In the distance I heard the sounds of battle. The very noise of swords clashing has always been enough to stir my blood, but I had gone as a pilgrim without weapon for a long time now, and there was only my claws and my fangs.
And so, I ran on four feet into the battle and saw a proud and tall woman laying about some ruffians with a great sword half her size. One against five is never fair, so I decided both honour and amusement indicated taking the woman’s side. I dived into the fray and tore out three throats before they knew what had befallen them. The woman slew the other two and stood there panting in her fine robes, her sword drenched in their blood. She regarded me slowly, watching to see if I would attack and I had a good view of what was perhaps the most beautiful creature in the world. Her crimson curls fell to her waist, escaping from the finely carved bone hair-comb. Her eyes were the green of the trees and the grass of Eire and her face was fine-boned with high cheeks and a noble nose. She was not fat, nor was she thin but all shapely curves and lean muscle moving beneath the robes. As I gazed upon her, I longed to strip off those royal clothes and take her to myself. She was a woman in the prime of life, and she smelt of sweat and costly perfumes, a Queen or some high-born lady I was sure. When she spoke, it was in a language I did not know, for it was gaelic. She strode over to me and inspected me, then smiled and patted my head, thinking me someone’s dog. She looked around for my owner and when none came, she turned on her heel and began to walk away. I changed back into the shape of a man and quickly stole the cloak from the back of a dead man and covered myself so as not to alarm her. Then I cleared my throat. She turned around and looked upon me in shock, for I was wild and my beard grown long with years of wandering.
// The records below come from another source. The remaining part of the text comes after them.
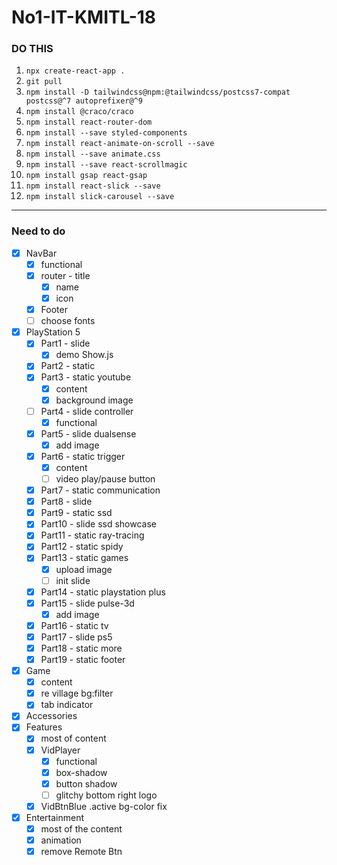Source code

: # No1-IT-KMITL-18

### DO THIS

1. `npx create-react-app .` 
2. `git pull`
3. `npm install -D tailwindcss@npm:@tailwindcss/postcss7-compat postcss@^7 autoprefixer@^9`
4. `npm install @craco/craco`
5. `npm install react-router-dom`
6. `npm install --save styled-components`
7. `npm install react-animate-on-scroll --save`
8. `npm install --save animate.css`
9. `npm install --save react-scrollmagic`
10. `npm install gsap react-gsap`
11. `npm install react-slick --save`
12. `npm install slick-carousel --save`

---
### Need to do
- [x] NavBar
    - [x] functional
    - [x] router - title
        - [x] name
        - [x] icon
    - [x] Footer
    - [ ] choose fonts
- [x] PlayStation 5
    - [x] Part1 - slide
        - [x] demo Show.js
    - [x] Part2 - static
    - [x] Part3 - static youtube
        - [x] content
        - [x] background image
    - [ ] Part4 - slide controller
        - [x] functional
    - [x] Part5 - slide dualsense
        - [x] add image
    - [x] Part6 - static trigger
        - [x] content
        - [ ] video play/pause button
    - [x] Part7 - static communication
    - [x] Part8 - slide
    - [x] Part9 - static ssd
    - [x] Part10 - slide ssd showcase
    - [x] Part11 - static ray-tracing
    - [x] Part12 - static spidy
    - [x] Part13 - static games
        - [x] upload image
        - [ ] init slide
    - [x] Part14 - static playstation plus
    - [x] Part15 - slide pulse-3d
        - [x] add image
    - [x] Part16 - static tv
    - [x] Part17 - slide ps5
    - [x] Part18 - static more
    - [x] Part19 - static footer
- [x] Game
    - [x] content
    - [x] re village bg:filter
    - [x] tab indicator
- [x] Accessories
- [x] Features
    - [x] most of content
    - [x] VidPlayer
        - [x] functional
        - [x] box-shadow
        - [x] button shadow
        - [ ] glitchy bottom right logo
    - [x] VidBtnBlue .active bg-color fix
- [x] Entertainment
    - [x] most of the content
    - [x] animation
    - [x] remove Remote Btn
She was not shocked for long though, as she broke into smiles and spoke a word which I now know was ‘Sidhe’. She took me for a fairy.
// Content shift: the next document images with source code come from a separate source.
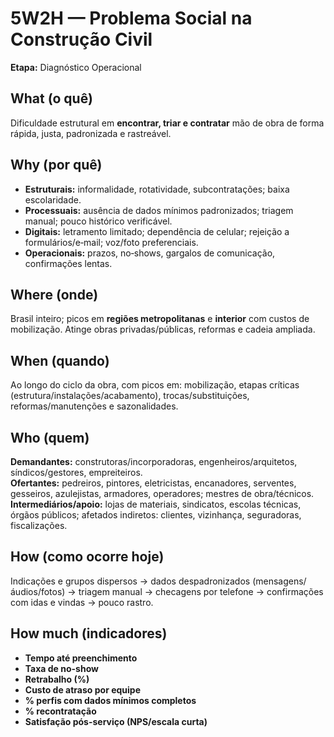# 5W2H — Problema Social na Construção Civil

**Etapa:** Diagnóstico Operacional

## What (o quê)
Dificuldade estrutural em **encontrar, triar e contratar** mão de obra de forma rápida, justa, padronizada e rastreável.

## Why (por quê)
- **Estruturais:** informalidade, rotatividade, subcontratações; baixa escolaridade.  
- **Processuais:** ausência de dados mínimos padronizados; triagem manual; pouco histórico verificável.  
- **Digitais:** letramento limitado; dependência de celular; rejeição a formulários/e‑mail; voz/foto preferenciais.  
- **Operacionais:** prazos, no‑shows, gargalos de comunicação, confirmações lentas.

## Where (onde)
Brasil inteiro; picos em **regiões metropolitanas** e **interior** com custos de mobilização. Atinge obras privadas/públicas, reformas e cadeia ampliada.

## When (quando)
Ao longo do ciclo da obra, com picos em: mobilização, etapas críticas (estrutura/instalações/acabamento), trocas/substituições, reformas/manutenções e sazonalidades.

## Who (quem)
**Demandantes:** construtoras/incorporadoras, engenheiros/arquitetos, síndicos/gestores, empreiteiros.  
**Ofertantes:** pedreiros, pintores, eletricistas, encanadores, serventes, gesseiros, azulejistas, armadores, operadores; mestres de obra/técnicos.  
**Intermediários/apoio:** lojas de materiais, sindicatos, escolas técnicas, órgãos públicos; afetados indiretos: clientes, vizinhança, seguradoras, fiscalizações.

## How (como ocorre hoje)
Indicações e grupos dispersos → dados despadronizados (mensagens/áudios/fotos) → triagem manual → checagens por telefone → confirmações com idas e vindas → pouco rastro.

## How much (indicadores)
- **Tempo até preenchimento**
- **Taxa de no-show**
- **Retrabalho (%)**
- **Custo de atraso por equipe**
- **% perfis com dados mínimos completos**
- **% recontratação**
- **Satisfação pós-serviço (NPS/escala curta)**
‘Forgive me lady.’ Said I. ‘I do not understand.’
‘Th’are a saxon sidhe?’ She said in my tongue, though heavy with a gaelic accent and laughed. ‘That is new to me. Are their aelfs coming now across the seas too?’
‘I am no alfar, lady.’
‘A sorceror then.’ She smiled and lit my world with her bright lips. ‘I needed no help from thee sorceror, but I thank tha all the same. Wilt tha come with me to my home and rest awhile. Perhaps we shall find thee some more clothes?’ She laughed. ‘Unless th’wilt come as a wolf.’
I lowered my head in shame and then lifted it and smiled at the wild celt woman as I had not for a long time.
‘That is well with me, lady.’
‘I am Macha, Queen of Ulster, the last to bear that name. What are you?’ She returned my smile again and laughed at her own rudeness.
‘I am called Fendegist. Once I was king of the Orlfrlingas, but that was in the past and another country.’ Said I.
And the rest, my children you know. Now at last the tale shall end, for I am too old for any wandering except the last one. I go into the west beyond the ninth wave as the allfather and the lady of avalon foresaw, and what I will find there I do not know, but know that I will always be close, you have but to call on me for in the end of every tale is the beginning of a new one.